The processing mode of the service data is divided into the following three types, namely, text processing and simple checking, Spark SQ L processing and regular checking, Spark Streaming processing and Streaming data checking, and the processing mode is specifically as follows:
(1) text processing
The way the text is processed is used for quality checking in terms of completeness, accuracy, uniqueness, e.g. whether the field type length is legal, whether the field is void of value illegal, whether the field value range is illegal, etc. The application scene has the characteristics that the quality inspection can be completed only by analyzing the data without data association. Therefore, in the processing mode, the service data is mapped to RDD, and the quality check is performed by using the map, the filter and other operations of Spark. However, because specific map, filter and reduce processes need to be written for each quality gauge, the method is also suitable for unstructured data, and because methods such as native map are used, operations such as data association are generally not needed, so that shuffle is avoided, and the execution efficiency is high.
(2) Spark SQ L processing
The method of Spark SQ L is suitable for quality check in terms of consistency, accuracy and relevance, such as external key association violation, association violation among a plurality of data values and the like, the application scene is characterized in that logical calculation, comparison and other operations are required to be carried out among a plurality of data, therefore, in a processing mode, business data are mapped into Dataset, Schema information is added and then the business data are converted into a temporary data table or a global data table, and the quality rules are executed in a SQ L query mode.
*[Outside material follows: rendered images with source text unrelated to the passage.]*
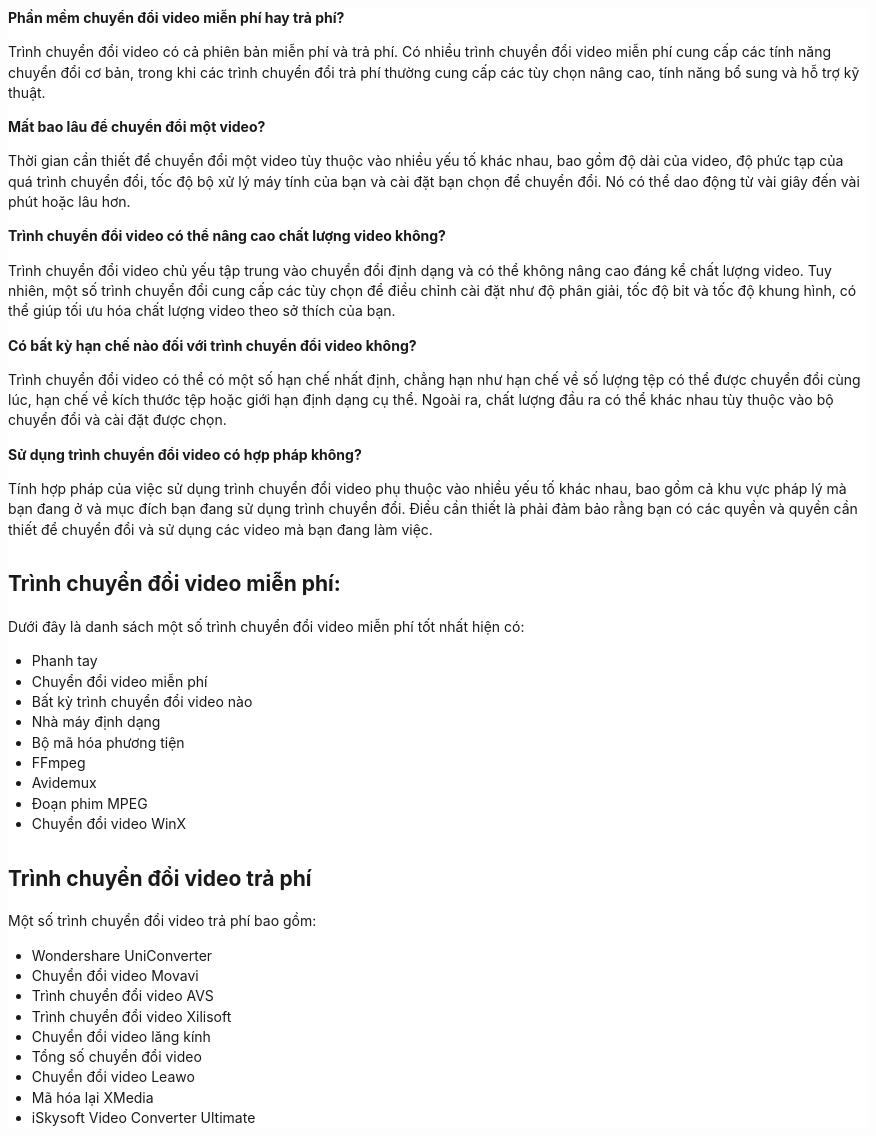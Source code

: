 **Phần mềm chuyển đổi video miễn phí hay trả phí?**

Trình chuyển đổi video có cả phiên bản miễn phí và trả phí. Có nhiều trình chuyển đổi video miễn phí cung cấp các tính năng chuyển đổi cơ bản, trong khi các trình chuyển đổi trả phí thường cung cấp các tùy chọn nâng cao, tính năng bổ sung và hỗ trợ kỹ thuật.

**Mất bao lâu để chuyển đổi một video?**

Thời gian cần thiết để chuyển đổi một video tùy thuộc vào nhiều yếu tố khác nhau, bao gồm độ dài của video, độ phức tạp của quá trình chuyển đổi, tốc độ bộ xử lý máy tính của bạn và cài đặt bạn chọn để chuyển đổi. Nó có thể dao động từ vài giây đến vài phút hoặc lâu hơn.

**Trình chuyển đổi video có thể nâng cao chất lượng video không?**

Trình chuyển đổi video chủ yếu tập trung vào chuyển đổi định dạng và có thể không nâng cao đáng kể chất lượng video. Tuy nhiên, một số trình chuyển đổi cung cấp các tùy chọn để điều chỉnh cài đặt như độ phân giải, tốc độ bit và tốc độ khung hình, có thể giúp tối ưu hóa chất lượng video theo sở thích của bạn.

**Có bất kỳ hạn chế nào đối với trình chuyển đổi video không?**

Trình chuyển đổi video có thể có một số hạn chế nhất định, chẳng hạn như hạn chế về số lượng tệp có thể được chuyển đổi cùng lúc, hạn chế về kích thước tệp hoặc giới hạn định dạng cụ thể. Ngoài ra, chất lượng đầu ra có thể khác nhau tùy thuộc vào bộ chuyển đổi và cài đặt được chọn.

**Sử dụng trình chuyển đổi video có hợp pháp không?**

Tính hợp pháp của việc sử dụng trình chuyển đổi video phụ thuộc vào nhiều yếu tố khác nhau, bao gồm cả khu vực pháp lý mà bạn đang ở và mục đích bạn đang sử dụng trình chuyển đổi. Điều cần thiết là phải đảm bảo rằng bạn có các quyền và quyền cần thiết để chuyển đổi và sử dụng các video mà bạn đang làm việc.

## Trình chuyển đổi video miễn phí:

Dưới đây là danh sách một số trình chuyển đổi video miễn phí tốt nhất hiện có:

- Phanh tay
- Chuyển đổi video miễn phí
- Bất kỳ trình chuyển đổi video nào
- Nhà máy định dạng
- Bộ mã hóa phương tiện
- FFmpeg
- Avidemux
- Đoạn phim MPEG
- Chuyển đổi video WinX

## Trình chuyển đổi video trả phí

Một số trình chuyển đổi video trả phí bao gồm:

- Wondershare UniConverter
- Chuyển đổi video Movavi
- Trình chuyển đổi video AVS
- Trình chuyển đổi video Xilisoft
- Chuyển đổi video lăng kính
- Tổng số chuyển đổi video
- Chuyển đổi video Leawo
- Mã hóa lại XMedia
- iSkysoft Video Converter Ultimate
(3) Spark Streaming treatment
The method is suitable for quality rules with extremely high requirements on timeliness or application scenes with extremely high business data throughput. In the processing mode, data is acquired in a streaming mode through message services such as Kafaka and flash, and service data is mapped into DStream for processing. In addition, due to the characteristics of streaming data, this method is not suitable for quality check of data association required for consistency and the like.
The technical comparison of the several treatment modes is as follows:
Figure BDA0001933547040000121
4. quality monitoring
The quality monitoring component of the embodiment mainly comprises a quality rule analysis part, a quality inspection result detail collection part and an abnormal business data query part. The method comprises the following specific steps:
(1) quality rule parsing
In order to meet the requirement of real-time quality inspection, the acquisition of the business rules is acquired through a message service queue such as Kafka and the like, and the business rules are analyzed into quality rules in real time on a quality operation platform for being called by a quality rule engine.
(2) Summary of quality details
In the real-time streaming data processing mode, the original service data is fragmented or partitioned, and the processing result granularity of the quality rule engine is fine, so in this case, the inspection result details need to be summarized to a certain extent according to the dimensions such as time and inspection objects, and the processing mode can be summarized and calculated according to a text mode by using maps and reduce of Spark, and can also be summarized and calculated by importing the inspection result details into a database (SQ L) or aggregating (NoSQ L).
(3) Abnormal data query
The abnormal data refers to an illegal data set which is generated by quality verification and does not conform to quality rules. The storage of abnormal data is divided into the following two modes according to application scenarios: for an application scene with large data volume and requiring to query all abnormal data, the quality operation platform directly stores the abnormal data on the HDFS, and the latter provides data query service for the quality monitoring platform through a data access interface provided by the HDFS; for an application scenario with a small data volume or requiring only to query sample abnormal data, the abnormal data can be directly written into a database server of a quality monitoring platform through a DB Connector while the abnormal data is generated, so that abnormal data query service is provided.
The quality operation platform provided by the embodiment can be expanded according to the actual service scene and application requirements while keeping seamless compatibility to the original quality inspection rule of an enterprise based on SQ L, and can support not only structured data, but also unstructured data and streaming data.
An embodiment of the present invention further provides a data quality inspection apparatus, including: a memory, a processor and a computer program stored on the memory and executable on the processor, which computer program, when executed by the processor, carries out the steps of the data quality checking method as described above.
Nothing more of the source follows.